Our surviving dog Crackle is over 15 and has spent the last 2 days searching for Taz - I hope we can help her through it as much as she will help us.
We tried to think of Tazzys favourite place but couldn't think of one. His favourite place was always where-ever we were. So today he comes home to us, albeit in a small wooden box - I hope having him home will be of some comfort to us both.


----------



## teemyob (Nov 22, 2005)

*Taz*

Took a good pose too!

(Photo)

Sorry for your loss.

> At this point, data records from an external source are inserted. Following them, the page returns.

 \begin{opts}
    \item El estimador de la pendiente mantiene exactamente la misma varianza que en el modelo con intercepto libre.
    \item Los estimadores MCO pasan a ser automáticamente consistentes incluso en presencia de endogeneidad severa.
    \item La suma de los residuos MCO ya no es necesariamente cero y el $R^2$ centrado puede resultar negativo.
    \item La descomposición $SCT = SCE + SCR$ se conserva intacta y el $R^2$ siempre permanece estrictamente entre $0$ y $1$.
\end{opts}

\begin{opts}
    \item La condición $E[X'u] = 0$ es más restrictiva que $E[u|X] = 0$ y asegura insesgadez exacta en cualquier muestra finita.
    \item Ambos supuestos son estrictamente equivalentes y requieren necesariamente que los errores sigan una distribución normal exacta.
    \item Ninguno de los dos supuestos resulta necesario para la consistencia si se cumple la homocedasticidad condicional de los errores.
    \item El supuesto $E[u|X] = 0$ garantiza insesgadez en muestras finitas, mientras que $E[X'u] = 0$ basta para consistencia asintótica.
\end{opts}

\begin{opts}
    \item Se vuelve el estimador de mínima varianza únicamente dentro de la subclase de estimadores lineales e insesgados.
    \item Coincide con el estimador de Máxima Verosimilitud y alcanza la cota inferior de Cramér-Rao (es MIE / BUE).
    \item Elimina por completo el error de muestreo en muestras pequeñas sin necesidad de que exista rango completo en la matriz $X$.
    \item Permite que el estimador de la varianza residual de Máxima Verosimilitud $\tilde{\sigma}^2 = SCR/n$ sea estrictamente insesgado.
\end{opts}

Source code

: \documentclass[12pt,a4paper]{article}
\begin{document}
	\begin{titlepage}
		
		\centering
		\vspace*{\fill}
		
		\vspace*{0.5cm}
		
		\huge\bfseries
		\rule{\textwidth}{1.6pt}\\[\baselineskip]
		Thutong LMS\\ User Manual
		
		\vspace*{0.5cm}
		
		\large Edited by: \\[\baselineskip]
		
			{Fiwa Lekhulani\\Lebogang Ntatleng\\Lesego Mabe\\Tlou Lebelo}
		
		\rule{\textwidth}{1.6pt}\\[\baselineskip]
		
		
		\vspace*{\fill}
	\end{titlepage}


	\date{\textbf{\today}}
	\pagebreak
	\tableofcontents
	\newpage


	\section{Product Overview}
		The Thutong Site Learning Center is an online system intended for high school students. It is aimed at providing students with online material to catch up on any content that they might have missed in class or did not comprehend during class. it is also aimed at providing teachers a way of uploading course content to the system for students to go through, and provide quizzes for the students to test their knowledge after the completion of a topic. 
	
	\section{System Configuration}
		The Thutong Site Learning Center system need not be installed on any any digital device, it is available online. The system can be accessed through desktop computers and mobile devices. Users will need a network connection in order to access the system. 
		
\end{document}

Bet Taz was well cared for.

TM


----------



## Chascass (May 10, 2007)

Very sorry for your loss, we have a Springer as well (Henry) and I would not have believed how loving and faith full they are if I had not had one myself, I dread the day he might leave us.

Charlie


----------



## Kev1 (Apr 4, 2011)

Hi guys
So very sorry
Kev and Sue
x


----------



## SomersetSteve (Oct 4, 2011)

So sorry to hear this, it's not long since we lost our Cavalier and I know how big a hole that leaves in your life.


----------



## aldra (Jul 2, 2009)

Sad to here of your loss

They are so much a part of your life

Aldra


----------



## ChocaMocha (Nov 26, 2010)

*Taz*

So sorry, I know just how you feel, one day when the hurt has gone you will think of him and smile.
Take care
CM


----------



## javea (Jun 8, 2007)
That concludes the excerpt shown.